Ainsi, le 24 février à Vienne, Sereine Mauborgne est intervenue lors de la plénière de l’OSCE, en tant que présidente de la Délégation française et présidente de la Commission en charge de la démocratie, des droits de l’Homme et des questions humanitaires. La veille, elle était intervenue à l’Assemblée nationale, à l’occasion de la déclaration du Gouvernement relative à l’engagement de la France au Sahel.

Elle fait le point pour les Petites Affiches du Var.

Après Genève et Bruxelles, le dialogue s’est poursuivi à l’OSCE à Vienne ?

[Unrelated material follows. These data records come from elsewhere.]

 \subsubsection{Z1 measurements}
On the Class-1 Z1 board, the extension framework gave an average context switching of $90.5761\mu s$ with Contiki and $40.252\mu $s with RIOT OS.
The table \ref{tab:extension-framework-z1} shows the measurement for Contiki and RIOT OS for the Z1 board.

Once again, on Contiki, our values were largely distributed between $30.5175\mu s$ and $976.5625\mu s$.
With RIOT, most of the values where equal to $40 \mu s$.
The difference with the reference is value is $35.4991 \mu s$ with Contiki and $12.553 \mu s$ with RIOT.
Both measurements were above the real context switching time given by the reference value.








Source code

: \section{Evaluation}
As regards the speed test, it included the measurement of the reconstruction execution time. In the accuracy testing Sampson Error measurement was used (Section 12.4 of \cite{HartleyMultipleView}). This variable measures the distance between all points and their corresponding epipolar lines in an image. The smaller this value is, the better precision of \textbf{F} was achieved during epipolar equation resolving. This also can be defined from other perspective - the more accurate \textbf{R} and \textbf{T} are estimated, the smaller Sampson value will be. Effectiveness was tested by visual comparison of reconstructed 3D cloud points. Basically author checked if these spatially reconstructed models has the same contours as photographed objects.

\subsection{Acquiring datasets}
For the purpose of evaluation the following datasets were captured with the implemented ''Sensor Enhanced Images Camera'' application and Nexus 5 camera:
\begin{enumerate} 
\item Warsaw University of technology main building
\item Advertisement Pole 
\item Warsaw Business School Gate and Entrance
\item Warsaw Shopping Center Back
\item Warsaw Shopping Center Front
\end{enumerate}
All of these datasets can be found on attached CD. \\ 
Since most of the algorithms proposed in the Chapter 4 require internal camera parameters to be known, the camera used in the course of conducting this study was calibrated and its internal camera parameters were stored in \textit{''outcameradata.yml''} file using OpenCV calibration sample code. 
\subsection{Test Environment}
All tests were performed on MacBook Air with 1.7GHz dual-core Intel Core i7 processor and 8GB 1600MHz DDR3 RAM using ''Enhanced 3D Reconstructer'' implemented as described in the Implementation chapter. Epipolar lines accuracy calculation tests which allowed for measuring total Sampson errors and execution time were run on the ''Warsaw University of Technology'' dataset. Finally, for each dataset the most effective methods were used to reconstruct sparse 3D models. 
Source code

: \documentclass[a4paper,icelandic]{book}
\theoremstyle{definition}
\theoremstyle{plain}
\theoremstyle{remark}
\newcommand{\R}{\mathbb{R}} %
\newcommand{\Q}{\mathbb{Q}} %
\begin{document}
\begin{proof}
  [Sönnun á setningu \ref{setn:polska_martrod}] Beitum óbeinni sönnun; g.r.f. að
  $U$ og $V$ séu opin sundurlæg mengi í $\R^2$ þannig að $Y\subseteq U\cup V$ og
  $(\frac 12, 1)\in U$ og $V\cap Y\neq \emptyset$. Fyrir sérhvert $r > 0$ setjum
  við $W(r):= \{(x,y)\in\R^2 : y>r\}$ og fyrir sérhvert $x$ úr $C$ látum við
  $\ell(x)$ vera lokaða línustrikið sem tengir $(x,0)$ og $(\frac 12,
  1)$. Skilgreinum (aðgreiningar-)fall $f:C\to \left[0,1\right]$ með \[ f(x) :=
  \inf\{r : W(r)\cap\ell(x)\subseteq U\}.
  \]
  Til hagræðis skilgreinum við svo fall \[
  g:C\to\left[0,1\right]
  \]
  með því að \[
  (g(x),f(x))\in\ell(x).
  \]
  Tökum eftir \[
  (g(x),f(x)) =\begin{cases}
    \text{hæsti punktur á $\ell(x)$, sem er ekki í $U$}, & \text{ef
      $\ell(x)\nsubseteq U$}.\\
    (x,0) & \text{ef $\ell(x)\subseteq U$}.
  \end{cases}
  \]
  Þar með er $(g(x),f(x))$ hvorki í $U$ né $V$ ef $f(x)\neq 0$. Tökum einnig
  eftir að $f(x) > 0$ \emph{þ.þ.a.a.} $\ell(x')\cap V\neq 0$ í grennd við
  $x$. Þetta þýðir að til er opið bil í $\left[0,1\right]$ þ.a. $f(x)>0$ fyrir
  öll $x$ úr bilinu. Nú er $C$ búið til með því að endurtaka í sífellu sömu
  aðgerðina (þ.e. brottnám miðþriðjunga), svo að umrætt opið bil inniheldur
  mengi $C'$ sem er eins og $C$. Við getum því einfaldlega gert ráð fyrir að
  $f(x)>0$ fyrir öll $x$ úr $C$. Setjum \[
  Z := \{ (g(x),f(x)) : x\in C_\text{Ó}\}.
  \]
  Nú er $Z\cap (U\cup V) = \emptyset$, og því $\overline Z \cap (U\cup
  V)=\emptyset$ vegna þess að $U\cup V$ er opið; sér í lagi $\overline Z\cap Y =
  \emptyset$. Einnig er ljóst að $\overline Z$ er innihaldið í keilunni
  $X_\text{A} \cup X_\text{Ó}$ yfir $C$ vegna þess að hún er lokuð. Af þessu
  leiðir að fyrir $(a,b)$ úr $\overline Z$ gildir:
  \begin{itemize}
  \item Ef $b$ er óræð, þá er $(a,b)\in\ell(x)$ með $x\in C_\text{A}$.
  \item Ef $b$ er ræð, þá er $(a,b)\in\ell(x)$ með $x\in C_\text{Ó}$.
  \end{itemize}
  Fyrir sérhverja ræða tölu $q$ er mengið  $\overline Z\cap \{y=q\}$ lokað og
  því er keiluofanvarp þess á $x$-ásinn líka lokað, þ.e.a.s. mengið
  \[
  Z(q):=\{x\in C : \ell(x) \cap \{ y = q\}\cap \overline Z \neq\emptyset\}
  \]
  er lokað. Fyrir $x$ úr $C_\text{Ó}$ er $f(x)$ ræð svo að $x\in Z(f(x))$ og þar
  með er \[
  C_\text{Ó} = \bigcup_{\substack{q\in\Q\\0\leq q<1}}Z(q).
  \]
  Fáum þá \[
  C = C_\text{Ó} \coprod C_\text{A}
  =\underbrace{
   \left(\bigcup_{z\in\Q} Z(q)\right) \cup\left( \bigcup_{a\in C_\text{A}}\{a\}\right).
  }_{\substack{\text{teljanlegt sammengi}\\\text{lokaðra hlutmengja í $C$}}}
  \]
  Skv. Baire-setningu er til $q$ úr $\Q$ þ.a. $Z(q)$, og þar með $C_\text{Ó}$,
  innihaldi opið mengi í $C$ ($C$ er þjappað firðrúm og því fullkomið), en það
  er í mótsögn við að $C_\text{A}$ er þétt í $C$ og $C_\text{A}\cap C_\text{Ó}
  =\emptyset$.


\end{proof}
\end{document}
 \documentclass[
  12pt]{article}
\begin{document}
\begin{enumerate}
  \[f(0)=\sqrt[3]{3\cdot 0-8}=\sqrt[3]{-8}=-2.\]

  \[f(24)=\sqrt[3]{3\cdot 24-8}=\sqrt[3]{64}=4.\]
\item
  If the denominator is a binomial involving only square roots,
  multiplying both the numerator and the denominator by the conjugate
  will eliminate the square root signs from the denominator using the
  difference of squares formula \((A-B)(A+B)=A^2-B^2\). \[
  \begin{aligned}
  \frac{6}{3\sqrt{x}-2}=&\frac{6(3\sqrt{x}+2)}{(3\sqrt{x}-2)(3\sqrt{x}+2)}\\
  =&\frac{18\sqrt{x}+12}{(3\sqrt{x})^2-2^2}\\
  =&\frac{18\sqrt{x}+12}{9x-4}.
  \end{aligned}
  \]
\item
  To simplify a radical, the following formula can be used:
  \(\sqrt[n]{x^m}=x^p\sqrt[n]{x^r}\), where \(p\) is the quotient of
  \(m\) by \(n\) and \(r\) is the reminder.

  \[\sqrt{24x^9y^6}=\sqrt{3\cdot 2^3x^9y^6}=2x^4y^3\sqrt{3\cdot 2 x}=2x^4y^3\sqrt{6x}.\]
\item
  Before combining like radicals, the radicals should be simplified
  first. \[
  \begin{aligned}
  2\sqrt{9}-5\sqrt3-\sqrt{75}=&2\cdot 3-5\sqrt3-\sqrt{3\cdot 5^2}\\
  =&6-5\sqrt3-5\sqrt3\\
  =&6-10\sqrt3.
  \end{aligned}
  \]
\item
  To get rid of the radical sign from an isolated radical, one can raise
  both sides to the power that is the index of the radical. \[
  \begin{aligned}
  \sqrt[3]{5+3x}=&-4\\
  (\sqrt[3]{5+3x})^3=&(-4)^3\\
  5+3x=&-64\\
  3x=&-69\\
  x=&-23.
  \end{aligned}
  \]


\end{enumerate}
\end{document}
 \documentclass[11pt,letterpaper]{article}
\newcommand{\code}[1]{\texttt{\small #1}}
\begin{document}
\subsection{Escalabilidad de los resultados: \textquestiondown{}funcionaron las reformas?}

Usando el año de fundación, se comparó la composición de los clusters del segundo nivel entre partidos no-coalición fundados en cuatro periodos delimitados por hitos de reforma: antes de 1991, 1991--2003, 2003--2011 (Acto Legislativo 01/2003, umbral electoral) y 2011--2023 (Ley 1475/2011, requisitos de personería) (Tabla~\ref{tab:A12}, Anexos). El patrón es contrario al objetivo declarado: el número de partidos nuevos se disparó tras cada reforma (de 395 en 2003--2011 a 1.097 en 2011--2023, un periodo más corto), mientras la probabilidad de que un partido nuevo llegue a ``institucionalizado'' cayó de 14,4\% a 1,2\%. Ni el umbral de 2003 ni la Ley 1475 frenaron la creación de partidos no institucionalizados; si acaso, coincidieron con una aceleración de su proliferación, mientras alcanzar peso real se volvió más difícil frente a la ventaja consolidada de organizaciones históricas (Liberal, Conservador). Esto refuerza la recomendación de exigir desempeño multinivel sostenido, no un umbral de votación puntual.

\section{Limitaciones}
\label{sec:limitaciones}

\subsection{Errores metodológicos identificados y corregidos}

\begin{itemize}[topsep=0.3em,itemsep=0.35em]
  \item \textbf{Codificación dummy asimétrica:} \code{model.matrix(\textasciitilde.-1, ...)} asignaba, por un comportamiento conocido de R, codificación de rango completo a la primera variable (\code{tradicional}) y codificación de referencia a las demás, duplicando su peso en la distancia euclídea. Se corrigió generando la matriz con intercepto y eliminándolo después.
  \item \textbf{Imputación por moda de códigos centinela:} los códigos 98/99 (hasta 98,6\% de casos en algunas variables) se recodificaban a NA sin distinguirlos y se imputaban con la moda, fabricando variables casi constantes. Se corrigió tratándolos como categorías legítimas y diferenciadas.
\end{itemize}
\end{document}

Sereine MAUBORGNE. La France a condamné fermement l’action militaire de la Russie et appelle au cessez-le-feu avant la reprise des négociations. La seule chose positive a acter est que nous sommes soudés pour montrer que nous sommes aux côtés des Ukrainiens et du peuple Russe. Je voudrais remercier tous les acteurs qui ont œuvré à la désescalade.

En quoi l’OSCE peut être utile dans cette crise ukrainienne ?

SM. La Charte de Paris, dont nous avons fêté les 30 ans à l’automne, est un texte fondamental pour l’OSCE. Nous nous efforcerons de donner une qualité nouvelle à nos relations en matière de sécurité, tout en respectant la liberté de choix de chacun. La sécurité est indivisible et la sécurité de chaque État participant est liée de manière indissociable à celle de tous les autres. D’autant que la Russie, la Biélorussie et l’Ukraine sont membres de cette organisation.

Et, concernant l’engagement de la France au Sahel ?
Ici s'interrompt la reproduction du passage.